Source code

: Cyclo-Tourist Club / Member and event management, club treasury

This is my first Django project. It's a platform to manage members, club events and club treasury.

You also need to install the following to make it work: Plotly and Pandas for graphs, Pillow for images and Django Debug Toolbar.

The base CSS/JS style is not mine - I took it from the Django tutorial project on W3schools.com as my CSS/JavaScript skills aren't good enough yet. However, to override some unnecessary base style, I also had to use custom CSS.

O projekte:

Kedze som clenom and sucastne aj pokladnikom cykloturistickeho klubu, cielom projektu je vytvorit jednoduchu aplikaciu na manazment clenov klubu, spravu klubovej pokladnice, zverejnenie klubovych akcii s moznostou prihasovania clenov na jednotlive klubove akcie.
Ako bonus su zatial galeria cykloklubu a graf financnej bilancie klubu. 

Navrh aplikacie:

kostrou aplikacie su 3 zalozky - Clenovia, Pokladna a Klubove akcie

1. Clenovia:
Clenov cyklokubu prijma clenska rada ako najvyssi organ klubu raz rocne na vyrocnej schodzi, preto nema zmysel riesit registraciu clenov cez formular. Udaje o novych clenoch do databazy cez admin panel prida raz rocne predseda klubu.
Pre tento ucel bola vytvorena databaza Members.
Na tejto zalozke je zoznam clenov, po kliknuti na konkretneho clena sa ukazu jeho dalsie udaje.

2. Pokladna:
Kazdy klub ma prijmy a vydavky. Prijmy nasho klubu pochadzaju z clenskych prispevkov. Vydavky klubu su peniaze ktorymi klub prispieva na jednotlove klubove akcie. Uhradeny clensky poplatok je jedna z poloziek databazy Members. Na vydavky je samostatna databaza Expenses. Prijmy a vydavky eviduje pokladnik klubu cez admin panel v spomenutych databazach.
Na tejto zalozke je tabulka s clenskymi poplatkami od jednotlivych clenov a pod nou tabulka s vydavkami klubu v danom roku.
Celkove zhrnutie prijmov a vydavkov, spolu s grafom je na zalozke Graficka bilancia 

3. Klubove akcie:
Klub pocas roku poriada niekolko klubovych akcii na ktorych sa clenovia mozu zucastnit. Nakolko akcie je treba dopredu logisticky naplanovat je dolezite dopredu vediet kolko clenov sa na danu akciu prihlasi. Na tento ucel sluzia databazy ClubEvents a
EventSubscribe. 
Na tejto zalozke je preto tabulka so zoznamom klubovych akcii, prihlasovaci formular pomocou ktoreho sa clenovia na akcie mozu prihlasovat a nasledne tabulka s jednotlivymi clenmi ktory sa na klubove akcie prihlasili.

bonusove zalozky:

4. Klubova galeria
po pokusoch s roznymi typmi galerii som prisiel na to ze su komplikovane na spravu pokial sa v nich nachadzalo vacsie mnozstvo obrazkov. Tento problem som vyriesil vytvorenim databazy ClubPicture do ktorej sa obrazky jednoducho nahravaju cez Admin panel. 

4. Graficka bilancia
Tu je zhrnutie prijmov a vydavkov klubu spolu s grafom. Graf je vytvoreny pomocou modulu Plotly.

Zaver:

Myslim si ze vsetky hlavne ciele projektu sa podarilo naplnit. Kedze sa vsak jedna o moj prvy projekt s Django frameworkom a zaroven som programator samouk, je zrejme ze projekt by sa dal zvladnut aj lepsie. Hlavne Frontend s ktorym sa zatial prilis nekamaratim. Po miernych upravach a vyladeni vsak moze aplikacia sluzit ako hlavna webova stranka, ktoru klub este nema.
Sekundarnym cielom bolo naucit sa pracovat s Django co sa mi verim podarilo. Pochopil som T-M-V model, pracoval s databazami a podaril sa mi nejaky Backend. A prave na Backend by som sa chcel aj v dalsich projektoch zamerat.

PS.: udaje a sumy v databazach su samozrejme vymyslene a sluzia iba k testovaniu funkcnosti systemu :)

· · · ·

**To do**:
Only the lines from the one containing "Sekundarnym cielom bolo" through the last line of the material belong in your answer; output them exactly.

**Solution for this exercise**:
Sekundarnym cielom bolo naucit sa pracovat s Django co sa mi verim podarilo. Pochopil som T-M-V model, pracoval s databazami a podaril sa mi nejaky Backend. A prave na Backend by som sa chcel aj v dalsich projektoch zamerat.

PS.: udaje a sumy v databazach su samozrejme vymyslene a sluzia iba k testovaniu funkcnosti systemu :)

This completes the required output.